Kofi Annan Appeals for Interventions

It's not everyday that you have the chance to be in the same room as Kofi Annan, a Nobel Peace Prize laureate who has been at the forefront of major diplomatic challenges facing the international community and who spends most of his time travelling around the world. 

Kofi Annan
Kofi Annan speaking at the Queen Elizabeth Hall

He is renowned for his service to the United Nations during the past four decades and particularly for his ten-year role as Secretary-General. As a former BBC World Service producer, I have always admired him, he has always the bigger picture in mind and a precious good heart. 

"I wish for a world in which men and women of every nation achieve a measure of dignity and opportunity in their individual lives that allows each of them to serve others, and to stand up to the forces of injustice and inequality wherever they exist - in other words, to intervene." Kofi Annan 

He starts his new book Interventions, a Life in War and Peace with a series of questions about our world worth reflecting upon. Speaking at the Queen Elizabeth Hall, Annan appealed to bright young people to follow politics and to all of us to have a dynamic relationship with politicians and put pressure on them to do what is right. 

Kofi Annan's new book
Kofi Annan's new book

Referring to the Iraq war, which features prominently in his book, he said: "I did what I could to prevent the war.
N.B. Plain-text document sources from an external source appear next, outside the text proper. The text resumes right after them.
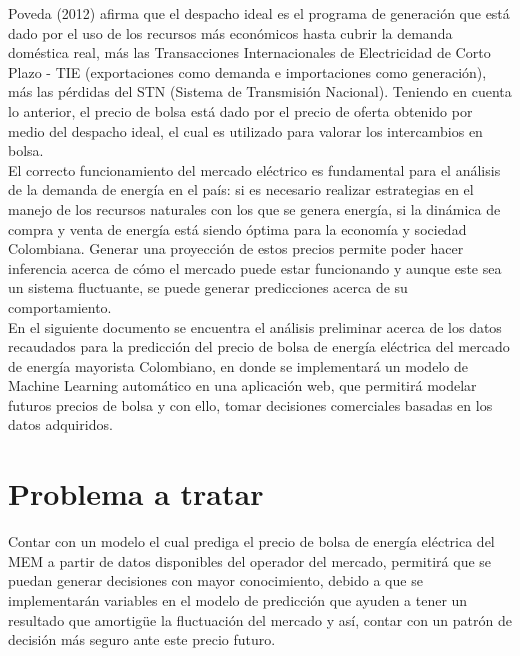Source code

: \documentclass[conference, 10pt]{IEEEtran}
\begin{document}
Poveda (2012)\cite{b1} afirma que el despacho ideal es el programa de generación que está dado por el uso de los recursos más económicos hasta cubrir la demanda doméstica real, más las Transacciones Internacionales de Electricidad de Corto Plazo - TIE (exportaciones como demanda e importaciones como generación), más las pérdidas del STN (Sistema de Transmisión Nacional). Teniendo en cuenta lo anterior, el precio de bolsa está dado por el precio de oferta obtenido por medio del despacho ideal, el cual es utilizado para valorar los intercambios en bolsa.  \\
 
El correcto funcionamiento del mercado eléctrico es fundamental para el análisis de la demanda de energía en el país: si es necesario realizar estrategias en el manejo de los recursos  naturales con los que se genera energía, si la dinámica de compra y venta de energía está siendo óptima para la economía y sociedad Colombiana. Generar una proyección de estos precios permite poder hacer inferencia acerca de cómo el mercado puede estar funcionando y aunque este sea un sistema fluctuante, se puede generar predicciones acerca de su comportamiento.\\

En el siguiente documento se encuentra el análisis preliminar acerca de los datos recaudados para la predicción del precio de bolsa de energía eléctrica del mercado de energía mayorista Colombiano, en donde se implementará un modelo de Machine Learning automático en una aplicación web, que permitirá modelar futuros precios de bolsa y con ello, tomar decisiones comerciales basadas en los datos adquiridos.

\section{Problema a tratar} \label{sec:prob}
Contar con un modelo el cual prediga el precio de bolsa de energía eléctrica del MEM a partir de datos disponibles del operador del mercado, permitirá que se puedan generar decisiones con mayor conocimiento, debido a que se implementarán variables en el modelo de predicción que ayuden a tener un resultado que amortigüe la fluctuación del mercado y así, contar con un patrón de decisión más seguro ante este precio futuro.
\end{document}
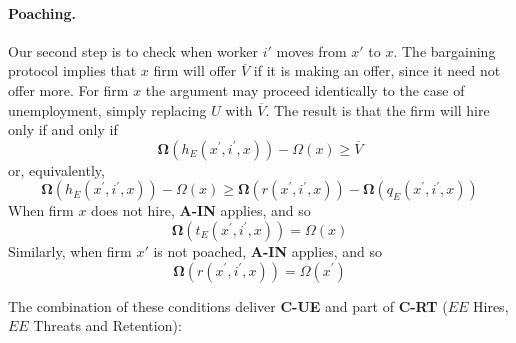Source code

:\paragraph{Poaching.} Our second step is to check when worker $i'$ moves from $x'$ to $x$. The bargaining protocol implies that $x$ firm will offer $%
\overline{V}$ if it is making an offer, since it need not offer more. For firm $x$
the argument may proceed identically to the case of unemployment, simply
replacing $U$ with $\overline{V}.$ The result is that the firm will hire only if and only if
\begin{equation*}
\boldsymbol{\Omega }\left( h_{E}\left( x^{\prime },i^{\prime },x\right) \right)
-\Omega\left( x\right) \geq \overline{V}
\end{equation*}%
or, equivalently,
\begin{equation*}
\boldsymbol{\Omega }\left( h_{E}\left( x^{\prime },i^{\prime },x\right) \right)
-\Omega \left( x\right) \geq \boldsymbol{\Omega} \left(
r(x^{\prime},i^{\prime},x)\right) -\boldsymbol{\Omega }\left( q_{E}\left(
x^{\prime },i^{\prime },x\right) \right)
\end{equation*}
When firm $x$ does not hire, \textbf{A-IN} applies, and so
\begin{equation*}
\boldsymbol{\Omega}(t_E(x^{\prime},i^{\prime},x)) = \Omega(x)
\end{equation*}
Similarly, when firm $x'$ is not poached, \textbf{A-IN} applies, and so
\begin{equation*}
\boldsymbol{\Omega}(r(x^{\prime},i^{\prime},x)) = \Omega(x^{\prime})
\end{equation*}

The combination of these conditions deliver \textbf{C-UE} and part of
\textbf{C-RT} ($EE$ Hires, $EE$ Threats and Retention):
If we allow governments to go to war without valid motives, it will be the law of the jungle. It should be up to the security council to decide."   

Regarding the current conflict in Syria, he said "the only way to go is to seek a political setting. Divisions are normal in all human endeavours but the challenge is to come together", defending Iran should also be at the negotiation table due to its influence in the country. 
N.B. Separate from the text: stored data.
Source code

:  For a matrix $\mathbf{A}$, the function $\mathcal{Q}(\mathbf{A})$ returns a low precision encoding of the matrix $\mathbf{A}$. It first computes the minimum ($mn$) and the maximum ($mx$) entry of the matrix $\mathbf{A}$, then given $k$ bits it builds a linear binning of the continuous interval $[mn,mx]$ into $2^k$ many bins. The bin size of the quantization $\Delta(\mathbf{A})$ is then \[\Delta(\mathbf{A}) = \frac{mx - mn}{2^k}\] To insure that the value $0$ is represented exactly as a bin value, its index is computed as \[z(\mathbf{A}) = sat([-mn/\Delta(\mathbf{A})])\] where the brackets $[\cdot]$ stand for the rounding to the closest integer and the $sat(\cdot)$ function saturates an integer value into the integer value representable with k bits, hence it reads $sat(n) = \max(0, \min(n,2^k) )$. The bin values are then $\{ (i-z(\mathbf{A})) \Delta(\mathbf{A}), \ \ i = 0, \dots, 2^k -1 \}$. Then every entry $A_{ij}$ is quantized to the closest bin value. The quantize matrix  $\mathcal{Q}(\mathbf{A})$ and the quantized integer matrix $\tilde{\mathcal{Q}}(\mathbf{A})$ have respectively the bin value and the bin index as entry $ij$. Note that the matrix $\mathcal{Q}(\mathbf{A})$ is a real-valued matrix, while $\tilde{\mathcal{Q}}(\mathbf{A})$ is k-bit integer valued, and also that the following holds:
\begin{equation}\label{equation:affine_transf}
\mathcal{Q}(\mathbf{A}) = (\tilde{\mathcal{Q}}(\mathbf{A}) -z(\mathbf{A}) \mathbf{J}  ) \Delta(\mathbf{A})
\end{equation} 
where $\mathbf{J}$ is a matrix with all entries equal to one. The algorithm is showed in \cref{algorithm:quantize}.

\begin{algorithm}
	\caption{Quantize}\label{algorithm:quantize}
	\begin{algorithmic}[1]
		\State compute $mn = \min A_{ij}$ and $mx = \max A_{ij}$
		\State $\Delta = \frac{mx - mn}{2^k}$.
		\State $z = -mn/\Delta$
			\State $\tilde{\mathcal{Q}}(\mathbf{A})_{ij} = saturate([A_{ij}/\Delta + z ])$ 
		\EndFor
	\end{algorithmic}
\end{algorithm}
"Behind the velvet tones of Kofi Annan's dulcet Ghanaian voice, there's a fearsome and fearless iron will, intent on finding solutions to some of the world's biggest problems." Bono

He also defended the reform of the United Nations: "the world has changed and the UN needs to adapt, serving not only states but also peoples, becoming a forum where governments are held accountable for their behaviour toward their own citizens." 

Nelson Mandela and Kofi Annan
Nelson Mandela and Kofi Annan

When UN proclaimed the Universal Declaration of Human Rights in 1948, Mahatma Gandhi remarked this would not help humanity. "This is a declaration of only rights, there's no mention of duty and responsibility. In the absence of duty and responsibility how can rights be protected?" 

It's very clear he was right if you think of how many countries are committing a gross violation of human rights and how powerless UN resolutions have been when it comes to make a difference on the ground. 

As someone once said at one of the United Nations cultural offices in New York: "nations can never be united. If you want unity, you have to give up the sense of nationhood and nationalism." As Annan also remarked "there are issues without passport that concern us all."